AIM OF THE TASK: The lines from the start of the data through the line containing "Also needed is" are to be reproduced exactly, both ends included.

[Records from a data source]
=-=-=
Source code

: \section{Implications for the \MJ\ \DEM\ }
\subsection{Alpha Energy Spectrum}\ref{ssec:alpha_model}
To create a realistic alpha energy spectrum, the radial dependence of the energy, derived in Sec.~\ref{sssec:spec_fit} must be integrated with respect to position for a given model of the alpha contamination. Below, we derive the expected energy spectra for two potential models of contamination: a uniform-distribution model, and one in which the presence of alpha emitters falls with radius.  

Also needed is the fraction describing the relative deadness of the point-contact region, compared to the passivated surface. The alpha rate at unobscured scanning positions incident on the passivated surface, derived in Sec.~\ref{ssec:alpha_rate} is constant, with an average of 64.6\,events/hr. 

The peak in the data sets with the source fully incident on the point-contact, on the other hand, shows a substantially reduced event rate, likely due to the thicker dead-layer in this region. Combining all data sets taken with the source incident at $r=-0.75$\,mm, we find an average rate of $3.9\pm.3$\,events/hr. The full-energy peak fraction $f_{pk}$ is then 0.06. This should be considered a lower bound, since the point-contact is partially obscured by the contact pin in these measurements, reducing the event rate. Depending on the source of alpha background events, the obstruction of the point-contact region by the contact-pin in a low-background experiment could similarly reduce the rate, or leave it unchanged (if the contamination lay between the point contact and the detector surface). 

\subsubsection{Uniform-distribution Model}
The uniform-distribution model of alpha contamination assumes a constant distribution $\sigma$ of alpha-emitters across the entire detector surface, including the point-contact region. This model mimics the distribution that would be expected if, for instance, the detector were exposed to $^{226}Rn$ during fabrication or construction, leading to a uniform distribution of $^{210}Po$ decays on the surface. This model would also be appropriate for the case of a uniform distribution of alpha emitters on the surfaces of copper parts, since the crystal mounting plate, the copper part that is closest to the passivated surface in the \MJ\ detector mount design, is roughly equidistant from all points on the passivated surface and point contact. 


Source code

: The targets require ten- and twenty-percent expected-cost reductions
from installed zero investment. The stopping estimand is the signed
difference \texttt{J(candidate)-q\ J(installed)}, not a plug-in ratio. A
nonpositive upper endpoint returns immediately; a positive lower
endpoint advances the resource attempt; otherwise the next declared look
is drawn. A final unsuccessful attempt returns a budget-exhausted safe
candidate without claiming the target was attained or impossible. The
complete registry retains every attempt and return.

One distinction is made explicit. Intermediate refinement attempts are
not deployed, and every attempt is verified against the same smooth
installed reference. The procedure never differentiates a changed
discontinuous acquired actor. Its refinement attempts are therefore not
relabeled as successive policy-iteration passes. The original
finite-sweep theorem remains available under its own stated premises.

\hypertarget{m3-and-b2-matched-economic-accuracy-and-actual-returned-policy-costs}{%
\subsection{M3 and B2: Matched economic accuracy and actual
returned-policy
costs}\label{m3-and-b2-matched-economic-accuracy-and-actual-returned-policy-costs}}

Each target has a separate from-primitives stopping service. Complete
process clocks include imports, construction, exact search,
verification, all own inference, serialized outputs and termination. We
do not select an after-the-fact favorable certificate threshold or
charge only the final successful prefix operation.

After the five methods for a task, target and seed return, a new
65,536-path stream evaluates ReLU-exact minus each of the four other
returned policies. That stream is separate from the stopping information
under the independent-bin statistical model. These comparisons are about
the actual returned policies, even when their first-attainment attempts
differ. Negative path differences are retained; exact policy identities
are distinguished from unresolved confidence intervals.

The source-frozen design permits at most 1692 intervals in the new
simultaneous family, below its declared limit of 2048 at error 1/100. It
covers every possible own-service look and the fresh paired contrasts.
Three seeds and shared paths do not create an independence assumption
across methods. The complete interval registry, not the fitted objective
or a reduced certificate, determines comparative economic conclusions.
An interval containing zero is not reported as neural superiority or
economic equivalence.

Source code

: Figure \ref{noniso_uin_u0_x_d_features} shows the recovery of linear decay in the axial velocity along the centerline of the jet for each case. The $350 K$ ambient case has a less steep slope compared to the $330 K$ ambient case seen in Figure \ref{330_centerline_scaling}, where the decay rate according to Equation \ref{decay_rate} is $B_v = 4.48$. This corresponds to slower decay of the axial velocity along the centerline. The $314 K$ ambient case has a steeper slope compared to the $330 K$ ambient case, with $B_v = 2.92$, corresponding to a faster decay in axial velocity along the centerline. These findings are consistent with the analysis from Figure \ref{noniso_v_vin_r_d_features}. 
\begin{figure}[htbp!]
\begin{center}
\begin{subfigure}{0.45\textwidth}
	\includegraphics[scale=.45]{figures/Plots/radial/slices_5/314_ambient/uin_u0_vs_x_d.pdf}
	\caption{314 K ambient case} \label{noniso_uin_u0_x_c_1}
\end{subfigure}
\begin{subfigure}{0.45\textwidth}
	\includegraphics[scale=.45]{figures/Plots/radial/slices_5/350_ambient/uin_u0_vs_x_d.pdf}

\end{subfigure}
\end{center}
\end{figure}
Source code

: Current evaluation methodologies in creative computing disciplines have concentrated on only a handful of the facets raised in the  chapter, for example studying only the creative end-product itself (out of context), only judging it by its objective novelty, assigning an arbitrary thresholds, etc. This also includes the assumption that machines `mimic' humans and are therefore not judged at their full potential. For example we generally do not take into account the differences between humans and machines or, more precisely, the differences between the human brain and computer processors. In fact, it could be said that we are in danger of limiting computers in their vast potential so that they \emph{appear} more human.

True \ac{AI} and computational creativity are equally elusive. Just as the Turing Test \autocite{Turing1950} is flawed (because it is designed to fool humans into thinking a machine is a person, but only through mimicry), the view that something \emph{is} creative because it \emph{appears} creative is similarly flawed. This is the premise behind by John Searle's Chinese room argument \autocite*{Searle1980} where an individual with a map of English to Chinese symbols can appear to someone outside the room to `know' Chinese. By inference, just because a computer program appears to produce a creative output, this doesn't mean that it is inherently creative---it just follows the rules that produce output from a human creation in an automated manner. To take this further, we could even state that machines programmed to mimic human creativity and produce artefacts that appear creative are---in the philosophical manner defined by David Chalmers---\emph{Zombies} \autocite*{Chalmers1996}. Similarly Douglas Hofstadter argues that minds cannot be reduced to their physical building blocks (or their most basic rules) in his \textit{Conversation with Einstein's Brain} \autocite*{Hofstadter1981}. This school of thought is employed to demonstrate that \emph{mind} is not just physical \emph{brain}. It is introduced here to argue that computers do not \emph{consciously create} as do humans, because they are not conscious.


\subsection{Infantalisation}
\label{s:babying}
=-=-=
WRITTEN ANSWER:
Source code

: \section{Implications for the \MJ\ \DEM\ }
\subsection{Alpha Energy Spectrum}\ref{ssec:alpha_model}
To create a realistic alpha energy spectrum, the radial dependence of the energy, derived in Sec.~\ref{sssec:spec_fit} must be integrated with respect to position for a given model of the alpha contamination. Below, we derive the expected energy spectra for two potential models of contamination: a uniform-distribution model, and one in which the presence of alpha emitters falls with radius.  

Also needed is the fraction describing the relative deadness of the point-contact region, compared to the passivated surface. The alpha rate at unobscured scanning positions incident on the passivated surface, derived in Sec.~\ref{ssec:alpha_rate} is constant, with an average of 64.6\,events/hr. 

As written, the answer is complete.